AI/ソフトウェアによるジッター・震動の補正
カメラの揺れや振動をリアルタイムでモニターし、AIやアルゴリズムで補正する機能が搭載されている機体が増加しています。これにより、操作ミスや環境による揺れも撮影後で滑らかに補正できるようになっています。
最新のストレージおよび伝送技術
記録メディアに高速なカードやSSDが使用され、伝送方式も高帯域・低遅延のものが普及しています。これにより、録画時・ライブビュー時・再生時いずれのフェーズでも書き込みや読み込み遅延が少なくなり、映像のカクつきが起こる確率が低下しています。
まとめ
ドローン映像がカクつく原因は一つではなく、撮影設定・ハードウェア・環境・編集・再生機材など多くの要因が複雑に絡み合っています。映像の滑らかさを追求するには、まず原因を特定し、それぞれのフェーズで対策を講じることが大切です。

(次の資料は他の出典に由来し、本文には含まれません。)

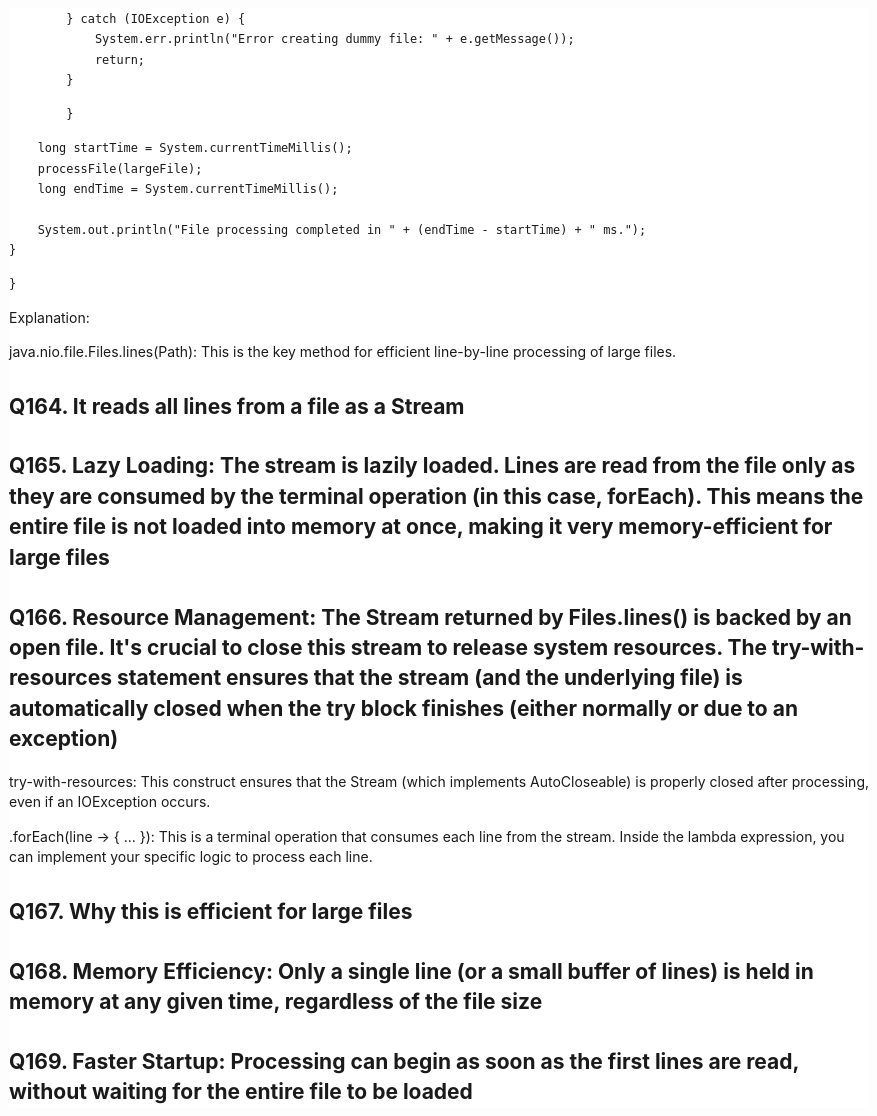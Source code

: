             } catch (IOException e) {
                System.err.println("Error creating dummy file: " + e.getMessage());
                return;
            }

```
        }
```

        long startTime = System.currentTimeMillis();
        processFile(largeFile);
        long endTime = System.currentTimeMillis();

        System.out.println("File processing completed in " + (endTime - startTime) + " ms.");
    }

```
}
```

Explanation:

java.nio.file.Files.lines(Path): This is the key method for efficient line-by-line processing of large files.

## Q164. It reads all lines from a file as a Stream<String>

## Q165. Lazy Loading: The stream is lazily loaded. Lines are read from the file only as they are consumed by the terminal operation (in this case, forEach). This means the entire file is not loaded into memory at once, making it very memory-efficient for large files

## Q166. Resource Management: The Stream returned by Files.lines() is backed by an open file. It's crucial to close this stream to release system resources. The try-with-resources statement ensures that the stream (and the underlying file) is automatically closed when the try block finishes (either normally or due to an exception)

try-with-resources: This construct ensures that the Stream<String> (which implements AutoCloseable) is properly closed after processing, even if an IOException occurs.

.forEach(line -> { ... }): This is a terminal operation that consumes each line from the stream. Inside the lambda expression, you can implement your specific logic to process each line.

## Q167. Why this is efficient for large files

## Q168. Memory Efficiency: Only a single line (or a small buffer of lines) is held in memory at any given time, regardless of the file size

## Q169. Faster Startup: Processing can begin as soon as the first lines are read, without waiting for the entire file to be loaded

撮影前にはプロペラやジンバルの状態を点検し、fpsとシャッター速度を適切に設定します。飛行中は風やGPSの安定性に注意し、操作はゆっくり丁寧に行います。編集時には素材とタイムラインのfpsを一致させ、プロキシや軽量化を使って負荷を下げ、再生環境にも配慮することで、カクつきのない映像が実現します。
最新の技術進化も積極的に取り入れながら、機材と設定・環境の三位一体で取り組めば、より滑らかでプロフェッショナルな映像表現が可能になります。映像がカクつくストレスを感じることなく、自由に空撮を楽しんでください。